Basil Halperin


Essays — Basil Halperin

Essays



Behavioral biases don't affect stock prices
Aug 15, 2017

 
Confidence level (?): Low

Most people are probably somewhat overconfident. Most people – myself surely included – probably typically overestimate their own talents, and they (we) are overly confident in the precision of their estimates, underestimating uncertainty.

This bias has viscerally real, important consequences. Governments are overconfident that they can win wars quickly and easily; overconfident CEOs have a higher tendency to undertake mergers and issue more debt than their peers.

I claim, however, that this bias does not matter for asset pricing in particular. That is, stock prices (and other asset prices) are not affected by overconfident investors.

In fact, I claim that any kind of behavioral bias cannot in and of itself affect stock prices.

The idea that behavioral biases, on their own, can affect asset prices is one of if not the most widely held misconceptions about financial markets.
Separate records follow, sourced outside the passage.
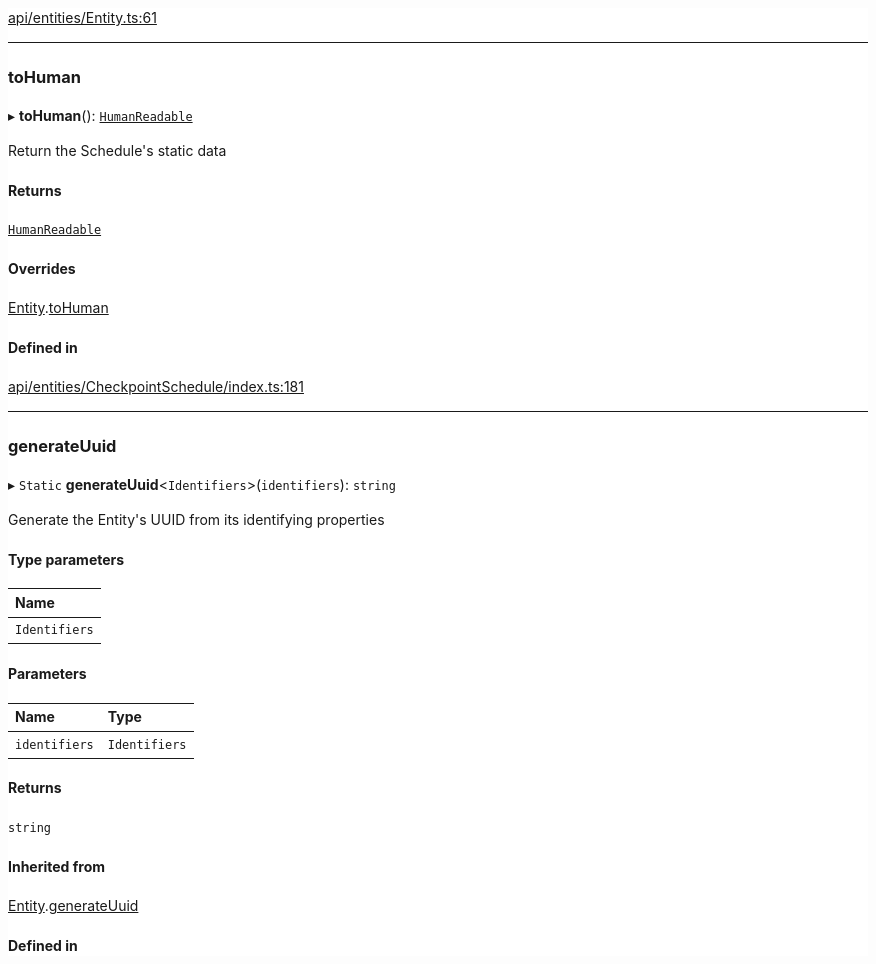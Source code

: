 [api/entities/Entity.ts:61](https://github.com/PolymeshAssociation/polymesh-sdk/blob/f8a937f04/src/api/entities/Entity.ts#L61)

___

### toHuman

▸ **toHuman**(): [`HumanReadable`](../../../../interfaces/API/Entities/CheckpointSchedule/HumanReadable/HumanReadable.md)

Return the Schedule's static data

#### Returns

[`HumanReadable`](../../../../interfaces/API/Entities/CheckpointSchedule/HumanReadable/HumanReadable.md)

#### Overrides

[Entity](../Entity/Entity.md).[toHuman](../Entity/Entity.md#tohuman)

#### Defined in

[api/entities/CheckpointSchedule/index.ts:181](https://github.com/PolymeshAssociation/polymesh-sdk/blob/f8a937f04/src/api/entities/CheckpointSchedule/index.ts#L181)

___

### generateUuid

▸ `Static` **generateUuid**\<`Identifiers`\>(`identifiers`): `string`

Generate the Entity's UUID from its identifying properties

#### Type parameters

| Name |
| :------ |
| `Identifiers` |

#### Parameters

| Name | Type |
| :------ | :------ |
| `identifiers` | `Identifiers` |

#### Returns

`string`

#### Inherited from

[Entity](../Entity/Entity.md).[generateUuid](../Entity/Entity.md#generateuuid)

#### Defined in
Just because most people (myself included!) are blinded by cognitive biases – overconfidence, status quo bias, confirmation bias, etc. – does not mean that stock prices are at all affected or distorted.

If this seems crazy, let me try putting it another way: just because behavioral biases exist does not mean that you can get rich by playing the stock market and exploiting the existence of these biases.

The trick is that it only takes the existence of one rational unconstrained arbitrageur to keep prices from deviating away from their rational level.

To see this, consider two extremes.

All it takes is one
First, suppose everyone in the world is perfectly rational and unbiased, except for one poor fellow, Joe Smith. Joe is horribly overconfident, and thinks he's smarter than everyone else. He invests all of his money in Apple stock, insisting that everyone else is undervaluing the company, and pushing the Apple share price up.

Of course, since every other investor is perfectly rational and informed, they will notice this and immediately race to go short Apple, betting against it until the price of the Apple stock is pushed back to the rational level.

Now, consider the inverse situation. Everyone in the world is systematically biased and cognitively limited, except for one rational informed Jane Smith. Perhaps more realistically, instead of Jane Smith, the one rational agent is some secretive hedge fund.

Now, billions of irrational investors are pushing prices away from their rational value. However, as long as Rational Hedge Fund LLC has access to enough capital, this one rational agent can always buy an undervalued stock until the price gets pushed up to its rational level, or short an overvalued stock until the price gets pushed down to the rational level. Rational Hedge Fund LLC profits, and prices are kept at their rational levels.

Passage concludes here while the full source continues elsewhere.